I intend to build a densenet121-based multi-head CNN. My goal is to use the first three denseblocks as a shared set of layers and then create multiple branches using the architecture of the fourth denseblock.

My code is below:

class Densenet121_v1(nn.Module):
    def __init__(self, num_classes = [1,4,2,8,3]):
        super(Densenet121_v1,self).__init__()
        original_model = torchvision.models.densenet121(pretrained=True)
        self.num_classes=num_classes
        
        self.trunk=original_model.features[:-2]
        
        self.branch1=original_model.features[-2:]
        self.branch2=original_model.features[-2:]
        self.branch3=original_model.features[-2:]
        self.branch4=original_model.features[-2:]
        self.branch5=original_model.features[-2:]
        
        #self.features=nn.Sequential(*self.trunk,*self.branch)
        #self.features = nn.Sequential(*list(original_model.children())[:-1])
        
        self.classifier1=(nn.Linear(1024, self.num_classes[0]))
        self.classifier2=(nn.Linear(1024, self.num_classes[1]))
        self.classifier3=(nn.Linear(1024, self.num_classes[2]))
        self.classifier4=(nn.Linear(1024, self.num_classes[3]))
        self.classifier5=(nn.Linear(1024, self.num_classes[4]))
        
    def forward(self, x):
        
        # shared trunk
        trunk=self.trunk(x)
    
        #block1: 
        f1 = self.branch1(trunk)
        b1 = F.relu(f1, inplace=False)
        b1 = F.adaptive_avg_pool2d(b1, (1, 1)).view(f1.size(0), -1)
        y1 = self.classifier1(b1)
  
        #block2: 
        f2 = self.branch2(trunk)
        b2 = F.relu(f2, inplace=False)
        b2 = F.adaptive_avg_pool2d(b2, (1, 1)).view(f2.size(0), -1)
        y2 = self.classifier2(b2)

        #block3: 
        f3 = self.branch3(trunk)
        b3 = F.relu(f3, inplace=False)
        b3 = F.adaptive_avg_pool2d(b3, (1, 1)).view(f3.size(0), -1)
        y3 = self.classifier3(b3)

        #block4: 
        f4 = self.branch4(trunk) 
        b4 = F.relu(f4, inplace=False)
        b4 = F.adaptive_avg_pool2d(b4, (1, 1)).view(f4.size(0), -1)
        y4 = self.classifier4(b4)

        #block5: 
        f5 = self.branch5(trunk)
        b5 = F.relu(f5, inplace=False)
        b5 = F.adaptive_avg_pool2d(b5, (1, 1)).view(f5.size(0), -1)
        y5 = self.classifier5(b5)
 
        #order predictions
        output= torch.cat((y1,y2[:,0:3],torch.unsqueeze(y4[:,0],1),torch.unsqueeze(y2[:,3],1),
                            y4[:,1:3],torch.unsqueeze(y5[:,0],1),
                            torch.unsqueeze(y3[:,0],1),torch.unsqueeze(y4[:,3],1),
                            torch.unsqueeze(y3[:,1],1),y4[:,4:7],
                            torch.unsqueeze(y5[:,1],1),torch.unsqueeze(y4[:,7],1),
                            torch.unsqueeze(y5[:,2],1)),1)

        
        return output
    
model=Densenet121_v1()
out=model(torch.rand(16,3,224,224))

When I inspect the computational graph using tensorboard I see that some tensors resulting from batchnorm layers in branch1 are being fed into the remaining branches.
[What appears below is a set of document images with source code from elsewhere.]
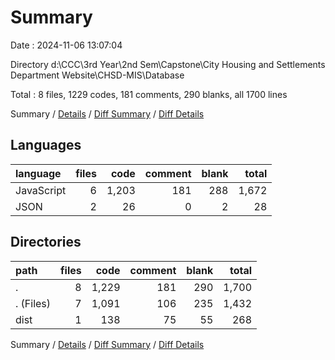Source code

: # Summary

Date : 2024-11-06 13:07:04

Directory d:\\CCC\\3rd Year\\2nd Sem\\Capstone\\City Housing and Settlements Department Website\\CHSD-MIS\\Database

Total : 8 files,  1229 codes, 181 comments, 290 blanks, all 1700 lines

Summary / [Details](details.md) / [Diff Summary](diff.md) / [Diff Details](diff-details.md)

## Languages
| language | files | code | comment | blank | total |
| :--- | ---: | ---: | ---: | ---: | ---: |
| JavaScript | 6 | 1,203 | 181 | 288 | 1,672 |
| JSON | 2 | 26 | 0 | 2 | 28 |

## Directories
| path | files | code | comment | blank | total |
| :--- | ---: | ---: | ---: | ---: | ---: |
| . | 8 | 1,229 | 181 | 290 | 1,700 |
| . (Files) | 7 | 1,091 | 106 | 235 | 1,432 |
| dist | 1 | 138 | 75 | 55 | 268 |

Summary / [Details](details.md) / [Diff Summary](diff.md) / [Diff Details](diff-details.md)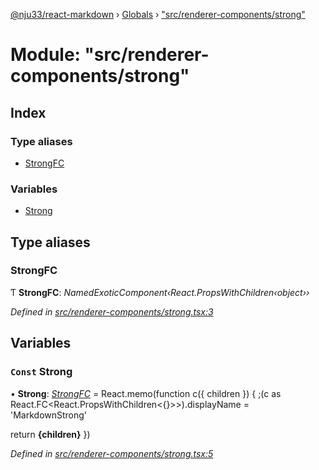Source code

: [@nju33/react-markdown](../README.md) › [Globals](../globals.md) › ["src/renderer-components/strong"](_src_renderer_components_strong_.md)

# Module: "src/renderer-components/strong"

## Index

### Type aliases

* [StrongFC](_src_renderer_components_strong_.md#strongfc)

### Variables

* [Strong](_src_renderer_components_strong_.md#const-strong)

## Type aliases

###  StrongFC

Ƭ **StrongFC**: *NamedExoticComponent‹React.PropsWithChildren‹object››*

*Defined in [src/renderer-components/strong.tsx:3](https://github.com/nju33/react-markdown/blob/7fe748e/src/renderer-components/strong.tsx#L3)*

## Variables

### `Const` Strong

• **Strong**: *[StrongFC](_src_renderer_components_strong_.md#strongfc)* = React.memo(function c({ children }) {
  ;(c as React.FC<React.PropsWithChildren<{}>>).displayName = 'MarkdownStrong'

  return <strong className="md__strong">{children}</strong>
})

*Defined in [src/renderer-components/strong.tsx:5](https://github.com/nju33/react-markdown/blob/7fe748e/src/renderer-components/strong.tsx#L5)*
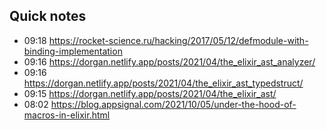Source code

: ## Quick notes
- 09:18 https://rocket-science.ru/hacking/2017/05/12/defmodule-with-binding-implementation
- 09:16 https://dorgan.netlify.app/posts/2021/04/the_elixir_ast_analyzer/
- 09:16 https://dorgan.netlify.app/posts/2021/04/the_elixir_ast_typedstruct/
- 09:15 https://dorgan.netlify.app/posts/2021/04/the_elixir_ast/
- 08:02 https://blog.appsignal.com/2021/10/05/under-the-hood-of-macros-in-elixir.html
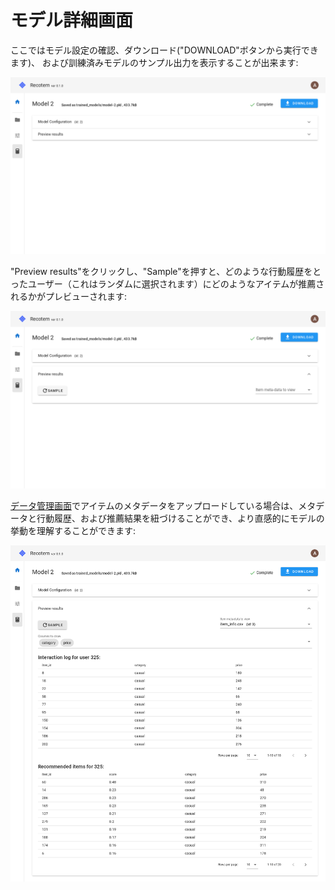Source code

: # モデル詳細画面

ここではモデル設定の確認、ダウンロード("DOWNLOAD"ボタンから実行できます)、
および訓練済みモデルのサンプル出力を表示することが出来ます:

![trained-model-detail](./model-information.png)

"Preview results"をクリックし、"Sample"を押すと、どのような行動履歴をとったユーザー（これはランダムに選択されます）にどのようなアイテムが推薦されるかがプレビューされます:

![model-preview-raw](./model-preview-raw.png)

[データ管理画面](../data-list)でアイテムのメタデータをアップロードしている場合は、メタデータと行動履歴、および推薦結果を紐づけることができ、より直感的にモデルの挙動を理解することができます:

![model-preview-with-meta](./model-preview-with-metadata.png)
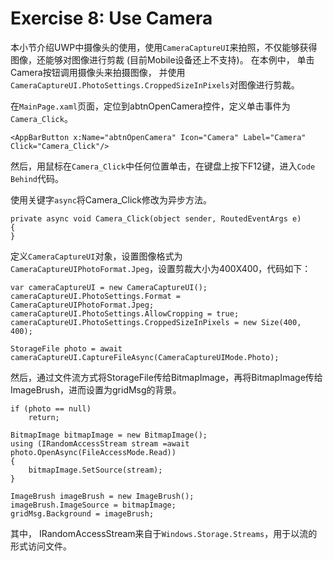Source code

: # Exercise 8: Use Camera

本小节介绍UWP中摄像头的使用，使用`CameraCaptureUI`来拍照，不仅能够获得图像，还能够对图像进行剪裁 (目前Mobile设备还上不支持)。 在本例中， 单击Camera按钮调用摄像头来拍摄图像， 并使用`CameraCaptureUI.PhotoSettings.CroppedSizeInPixels`对图像进行剪裁。

在`MainPage.xaml`页面，定位到abtnOpenCamera控件，定义单击事件为`Camera_Click`。

	<AppBarButton x:Name="abtnOpenCamera" Icon="Camera" Label="Camera" Click="Camera_Click"/>

然后，用鼠标在`Camera_Click`中任何位置单击，在键盘上按下F12键，进入`Code Behind`代码。

使用关键字`async`将Camera_Click修改为异步方法。

    private async void Camera_Click(object sender, RoutedEventArgs e)
    {
    }

定义`CameraCaptureUI`对象，设置图像格式为`CameraCaptureUIPhotoFormat.Jpeg`，设置剪裁大小为400X400，代码如下：

    var cameraCaptureUI = new CameraCaptureUI();
    cameraCaptureUI.PhotoSettings.Format = CameraCaptureUIPhotoFormat.Jpeg;
    cameraCaptureUI.PhotoSettings.AllowCropping = true;
    cameraCaptureUI.PhotoSettings.CroppedSizeInPixels = new Size(400, 400);

    StorageFile photo = await cameraCaptureUI.CaptureFileAsync(CameraCaptureUIMode.Photo);

然后，通过文件流方式将StorageFile传给BitmapImage，再将BitmapImage传给ImageBrush，进而设置为gridMsg的背景。

    if (photo == null)
        return;

    BitmapImage bitmapImage = new BitmapImage();
    using (IRandomAccessStream stream =await photo.OpenAsync(FileAccessMode.Read))
    {
        bitmapImage.SetSource(stream);
    }

    ImageBrush imageBrush = new ImageBrush();
    imageBrush.ImageSource = bitmapImage;
    gridMsg.Background = imageBrush;

其中， IRandomAccessStream来自于`Windows.Storage.Streams`，用于以流的形式访问文件。
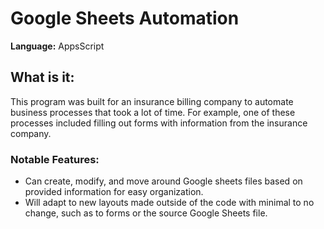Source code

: # Google Sheets Automation

**Language:** AppsScript

## What is it:

This program was built for an insurance billing company to automate business processes that took a lot of time. For example, one of these processes included filling out forms with information from the insurance company.

### Notable Features:

- Can create, modify, and move around Google sheets files based on provided information for easy organization.
- Will adapt to new layouts made outside of the code with minimal to no change, such as to forms or the source Google Sheets file.
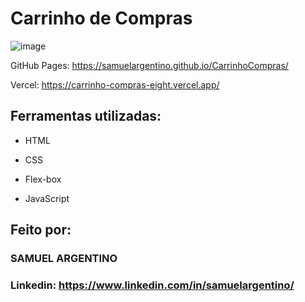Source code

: # Carrinho de Compras

![image](https://github.com/user-attachments/assets/10333f31-a660-4eb7-ac82-ac535ff0a755)

GitHub Pages: https://samuelargentino.github.io/CarrinhoCompras/

Vercel: https://carrinho-compras-eight.vercel.app/

## Ferramentas utilizadas:

* HTML

* CSS

* Flex-box

* JavaScript
  

## Feito por:

### SAMUEL ARGENTINO

### Linkedin: https://www.linkedin.com/in/samuelargentino/
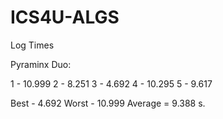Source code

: # ICS4U-ALGS

Log Times

Pyraminx Duo:

1 - 10.999 
2 - 8.251 
3 - 4.692 
4 - 10.295
5 - 9.617


Best - 4.692
Worst - 10.999
Average = 9.388 s.

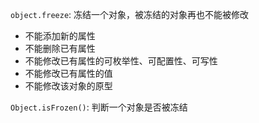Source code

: 
`object.freeze`: 冻结一个对象，被冻结的对象再也不能被修改
- 不能添加新的属性
- 不能删除已有属性
- 不能修改已有属性的可枚举性、可配置性、可写性
- 不能修改已有属性的值
- 不能修改该对象的原型
  
`Object.isFrozen()`: 判断一个对象是否被冻结


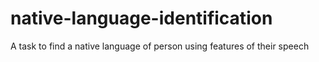 # native-language-identification
A task to find a native language of person using features of their speech
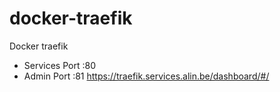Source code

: # docker-traefik
Docker traefik

* Services Port :80
* Admin Port :81 https://traefik.services.alin.be/dashboard/#/
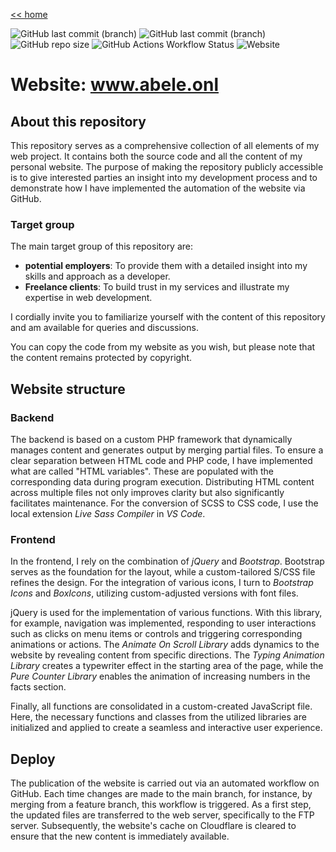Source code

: [<< home](https://github.com/michel-abele/www-abele-onl)

![GitHub last commit (branch)](https://img.shields.io/github/last-commit/michel-abele/www-abele-onl/main?logo=github&label=last%20commit%3A%20main)
![GitHub last commit (branch)](https://img.shields.io/github/last-commit/michel-abele/www-abele-onl/work?logo=github&label=last%20commit%3A%20work)
![GitHub repo size](https://img.shields.io/github/repo-size/michel-abele/www-abele-onl)
![GitHub Actions Workflow Status](https://img.shields.io/github/actions/workflow/status/michel-abele/www-abele-onl/ftp-deploy.yml)
![Website](https://img.shields.io/website?url=https%3A%2F%2Fabele.onl)

# Website: www.abele.onl

## About this repository

This repository serves as a comprehensive collection of all elements of my web project. It contains both the source code and all the content of my personal website. The purpose of making the repository publicly accessible is to give interested parties an insight into my development process and to demonstrate how I have implemented the automation of the website via GitHub.

### Target group

The main target group of this repository are:

- **potential employers**: To provide them with a detailed insight into my skills and approach as a developer.
- **Freelance clients**: To build trust in my services and illustrate my expertise in web development.

I cordially invite you to familiarize yourself with the content of this repository and am available for queries and discussions.

You can copy the code from my website as you wish, but please note that the content remains protected by copyright.

## Website structure

### Backend

The backend is based on a custom PHP framework that dynamically manages content and generates output by merging partial files. To ensure a clear separation between HTML code and PHP code, I have implemented what are called "HTML variables". These are populated with the corresponding data during program execution. Distributing HTML content across multiple files not only improves clarity but also significantly facilitates maintenance. For the conversion of SCSS to CSS code, I use the local extension _Live Sass Compiler_ in _VS Code_.

### Frontend

In the frontend, I rely on the combination of _jQuery_ and _Bootstrap_. Bootstrap serves as the foundation for the layout, while a custom-tailored S/CSS file refines the design. For the integration of various icons, I turn to _Bootstrap Icons_ and _BoxIcons_, utilizing custom-adjusted versions with font files.

jQuery is used for the implementation of various functions. With this library, for example, navigation was implemented, responding to user interactions such as clicks on menu items or controls and triggering corresponding animations or actions. The _Animate On Scroll Library_ adds dynamics to the website by revealing content from specific directions. The _Typing Animation Library_ creates a typewriter effect in the starting area of the page, while the _Pure Counter Library_ enables the animation of increasing numbers in the facts section.

Finally, all functions are consolidated in a custom-created JavaScript file. Here, the necessary functions and classes from the utilized libraries are initialized and applied to create a seamless and interactive user experience.

## Deploy

The publication of the website is carried out via an automated workflow on GitHub. Each time changes are made to the main branch, for instance, by merging from a feature branch, this workflow is triggered. As a first step, the updated files are transferred to the web server, specifically to the FTP server. Subsequently, the website's cache on Cloudflare is cleared to ensure that the new content is immediately available.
This does not happen with the remaining branches:

How can I avoid this? The heads should be completely independent of each other.

InnovArul · November 18, 2021, 6:56pm

Probably you can try to deepcopy the branches and then resetting the parameters of the branches to make them independent?
Current code has all the branches sharing the same weights.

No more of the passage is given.